### Required action:
Up to and including the line with "## Procedimiento", restate the records below word for word, beginning with their first line.

### Provided data:
------
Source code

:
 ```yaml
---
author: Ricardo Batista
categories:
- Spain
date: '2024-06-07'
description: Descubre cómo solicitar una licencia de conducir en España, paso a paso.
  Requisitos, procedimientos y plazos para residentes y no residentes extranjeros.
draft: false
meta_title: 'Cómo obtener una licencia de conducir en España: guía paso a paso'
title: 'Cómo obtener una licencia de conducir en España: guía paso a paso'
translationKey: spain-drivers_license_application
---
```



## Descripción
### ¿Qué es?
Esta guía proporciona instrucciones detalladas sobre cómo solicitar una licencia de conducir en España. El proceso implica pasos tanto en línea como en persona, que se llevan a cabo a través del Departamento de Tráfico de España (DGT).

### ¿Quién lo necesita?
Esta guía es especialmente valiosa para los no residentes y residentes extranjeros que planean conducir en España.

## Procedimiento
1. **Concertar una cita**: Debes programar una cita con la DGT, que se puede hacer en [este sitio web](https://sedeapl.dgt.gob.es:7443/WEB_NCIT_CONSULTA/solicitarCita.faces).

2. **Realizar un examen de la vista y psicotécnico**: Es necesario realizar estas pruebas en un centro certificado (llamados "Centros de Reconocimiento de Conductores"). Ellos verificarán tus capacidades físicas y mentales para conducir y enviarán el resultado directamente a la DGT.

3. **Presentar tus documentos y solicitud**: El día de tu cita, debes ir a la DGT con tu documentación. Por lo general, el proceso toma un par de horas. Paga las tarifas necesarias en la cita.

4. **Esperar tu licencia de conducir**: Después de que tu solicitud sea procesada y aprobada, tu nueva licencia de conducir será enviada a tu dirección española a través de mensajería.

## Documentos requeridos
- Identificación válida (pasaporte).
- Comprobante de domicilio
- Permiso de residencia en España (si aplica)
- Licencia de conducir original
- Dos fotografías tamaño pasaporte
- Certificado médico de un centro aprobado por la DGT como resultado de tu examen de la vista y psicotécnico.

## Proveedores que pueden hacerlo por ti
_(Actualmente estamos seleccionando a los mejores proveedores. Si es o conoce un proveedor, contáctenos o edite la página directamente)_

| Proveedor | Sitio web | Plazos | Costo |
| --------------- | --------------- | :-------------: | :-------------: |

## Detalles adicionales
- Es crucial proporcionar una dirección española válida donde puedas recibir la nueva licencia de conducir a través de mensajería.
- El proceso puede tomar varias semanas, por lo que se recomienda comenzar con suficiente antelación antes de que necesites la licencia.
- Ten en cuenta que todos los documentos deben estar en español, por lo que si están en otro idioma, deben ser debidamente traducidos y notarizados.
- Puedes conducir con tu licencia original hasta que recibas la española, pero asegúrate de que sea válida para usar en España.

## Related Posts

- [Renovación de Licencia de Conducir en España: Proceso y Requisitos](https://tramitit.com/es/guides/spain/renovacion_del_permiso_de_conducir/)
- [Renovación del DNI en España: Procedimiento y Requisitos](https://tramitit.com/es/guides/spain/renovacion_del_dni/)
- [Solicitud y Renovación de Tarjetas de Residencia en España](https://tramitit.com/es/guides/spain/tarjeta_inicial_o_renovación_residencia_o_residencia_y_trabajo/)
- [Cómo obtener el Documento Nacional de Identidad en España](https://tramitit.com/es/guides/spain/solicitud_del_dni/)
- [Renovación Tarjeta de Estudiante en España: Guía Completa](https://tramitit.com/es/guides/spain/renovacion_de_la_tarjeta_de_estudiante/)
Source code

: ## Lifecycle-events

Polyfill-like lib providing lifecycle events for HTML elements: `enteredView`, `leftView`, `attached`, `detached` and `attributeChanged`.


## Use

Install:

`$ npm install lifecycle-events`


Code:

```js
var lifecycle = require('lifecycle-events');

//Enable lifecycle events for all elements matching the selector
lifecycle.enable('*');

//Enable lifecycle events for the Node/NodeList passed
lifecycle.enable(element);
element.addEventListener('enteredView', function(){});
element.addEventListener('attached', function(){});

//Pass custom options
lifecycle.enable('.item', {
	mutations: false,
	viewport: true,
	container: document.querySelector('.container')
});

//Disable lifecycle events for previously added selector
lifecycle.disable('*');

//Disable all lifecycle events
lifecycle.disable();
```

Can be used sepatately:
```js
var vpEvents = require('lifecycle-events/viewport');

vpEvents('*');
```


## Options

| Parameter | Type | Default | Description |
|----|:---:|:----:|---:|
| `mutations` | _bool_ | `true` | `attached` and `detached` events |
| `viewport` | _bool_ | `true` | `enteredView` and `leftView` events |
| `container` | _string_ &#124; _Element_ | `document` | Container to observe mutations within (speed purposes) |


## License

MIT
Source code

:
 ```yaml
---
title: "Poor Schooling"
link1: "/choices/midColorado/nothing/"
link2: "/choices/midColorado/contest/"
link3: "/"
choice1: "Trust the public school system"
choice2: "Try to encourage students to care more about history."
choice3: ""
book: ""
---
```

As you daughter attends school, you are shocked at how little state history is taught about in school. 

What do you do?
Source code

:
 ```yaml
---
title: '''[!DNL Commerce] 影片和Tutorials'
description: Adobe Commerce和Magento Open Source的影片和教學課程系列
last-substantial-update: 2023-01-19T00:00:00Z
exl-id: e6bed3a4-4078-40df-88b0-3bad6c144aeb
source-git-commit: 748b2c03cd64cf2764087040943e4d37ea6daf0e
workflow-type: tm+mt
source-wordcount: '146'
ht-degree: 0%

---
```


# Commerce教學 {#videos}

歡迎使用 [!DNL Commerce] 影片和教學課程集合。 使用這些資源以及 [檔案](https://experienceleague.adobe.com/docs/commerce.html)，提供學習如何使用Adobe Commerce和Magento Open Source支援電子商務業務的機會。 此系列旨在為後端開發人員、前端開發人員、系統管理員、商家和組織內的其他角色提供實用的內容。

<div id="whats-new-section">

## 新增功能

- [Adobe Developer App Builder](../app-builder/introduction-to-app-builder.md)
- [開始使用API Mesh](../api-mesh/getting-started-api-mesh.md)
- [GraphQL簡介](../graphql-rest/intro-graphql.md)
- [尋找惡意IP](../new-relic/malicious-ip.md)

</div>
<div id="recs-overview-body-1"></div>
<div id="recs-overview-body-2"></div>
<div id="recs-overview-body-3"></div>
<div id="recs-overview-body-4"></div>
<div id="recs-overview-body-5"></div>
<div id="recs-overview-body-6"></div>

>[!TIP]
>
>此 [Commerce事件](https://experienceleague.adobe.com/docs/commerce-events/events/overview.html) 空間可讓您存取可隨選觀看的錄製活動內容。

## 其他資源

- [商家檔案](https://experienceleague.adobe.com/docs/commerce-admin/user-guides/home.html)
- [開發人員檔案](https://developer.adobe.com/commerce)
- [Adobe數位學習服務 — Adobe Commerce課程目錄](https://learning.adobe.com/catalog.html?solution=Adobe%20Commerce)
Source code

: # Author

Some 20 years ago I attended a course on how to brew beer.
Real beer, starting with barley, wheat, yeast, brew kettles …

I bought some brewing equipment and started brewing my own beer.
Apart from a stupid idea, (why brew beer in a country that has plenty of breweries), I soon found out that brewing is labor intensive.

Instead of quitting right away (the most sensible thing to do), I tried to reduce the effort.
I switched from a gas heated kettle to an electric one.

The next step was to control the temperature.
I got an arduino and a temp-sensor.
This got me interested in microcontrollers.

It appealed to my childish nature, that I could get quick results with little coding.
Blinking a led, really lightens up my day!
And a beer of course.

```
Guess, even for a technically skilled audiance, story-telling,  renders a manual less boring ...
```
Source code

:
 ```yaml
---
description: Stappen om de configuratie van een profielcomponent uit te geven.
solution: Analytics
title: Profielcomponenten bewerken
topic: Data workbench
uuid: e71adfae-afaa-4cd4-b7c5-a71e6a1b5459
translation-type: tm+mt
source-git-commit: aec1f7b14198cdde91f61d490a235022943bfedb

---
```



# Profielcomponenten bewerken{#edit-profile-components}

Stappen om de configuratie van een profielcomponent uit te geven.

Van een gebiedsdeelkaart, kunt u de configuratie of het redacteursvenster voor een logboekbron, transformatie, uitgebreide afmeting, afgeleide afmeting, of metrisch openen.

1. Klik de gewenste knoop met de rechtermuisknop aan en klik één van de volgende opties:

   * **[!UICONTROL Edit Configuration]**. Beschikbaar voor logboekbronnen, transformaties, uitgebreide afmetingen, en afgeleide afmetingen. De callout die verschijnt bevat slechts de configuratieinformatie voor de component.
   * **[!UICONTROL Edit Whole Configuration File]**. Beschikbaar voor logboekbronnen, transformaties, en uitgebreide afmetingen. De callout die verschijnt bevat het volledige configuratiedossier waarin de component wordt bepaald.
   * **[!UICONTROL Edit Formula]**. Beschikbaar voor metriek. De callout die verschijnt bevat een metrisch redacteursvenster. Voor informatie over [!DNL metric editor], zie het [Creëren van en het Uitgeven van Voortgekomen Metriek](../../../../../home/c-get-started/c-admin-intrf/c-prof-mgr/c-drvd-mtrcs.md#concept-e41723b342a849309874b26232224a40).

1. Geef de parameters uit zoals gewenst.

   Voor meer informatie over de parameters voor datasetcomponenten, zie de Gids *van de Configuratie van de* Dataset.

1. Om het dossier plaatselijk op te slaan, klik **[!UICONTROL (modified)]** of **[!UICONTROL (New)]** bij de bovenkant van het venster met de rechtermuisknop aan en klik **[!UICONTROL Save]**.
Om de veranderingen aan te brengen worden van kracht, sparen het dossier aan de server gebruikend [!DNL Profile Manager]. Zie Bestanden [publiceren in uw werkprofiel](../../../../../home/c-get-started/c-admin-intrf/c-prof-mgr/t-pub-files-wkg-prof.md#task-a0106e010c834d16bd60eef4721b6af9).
------
### Exercise response:
Source code

:
 ```yaml
---
author: Ricardo Batista
categories:
- Spain
date: '2024-06-07'
description: Descubre cómo solicitar una licencia de conducir en España, paso a paso.
  Requisitos, procedimientos y plazos para residentes y no residentes extranjeros.
draft: false
meta_title: 'Cómo obtener una licencia de conducir en España: guía paso a paso'
title: 'Cómo obtener una licencia de conducir en España: guía paso a paso'
translationKey: spain-drivers_license_application
---
```



## Descripción
### ¿Qué es?
Esta guía proporciona instrucciones detalladas sobre cómo solicitar una licencia de conducir en España. El proceso implica pasos tanto en línea como en persona, que se llevan a cabo a través del Departamento de Tráfico de España (DGT).

### ¿Quién lo necesita?
Esta guía es especialmente valiosa para los no residentes y residentes extranjeros que planean conducir en España.

## Procedimiento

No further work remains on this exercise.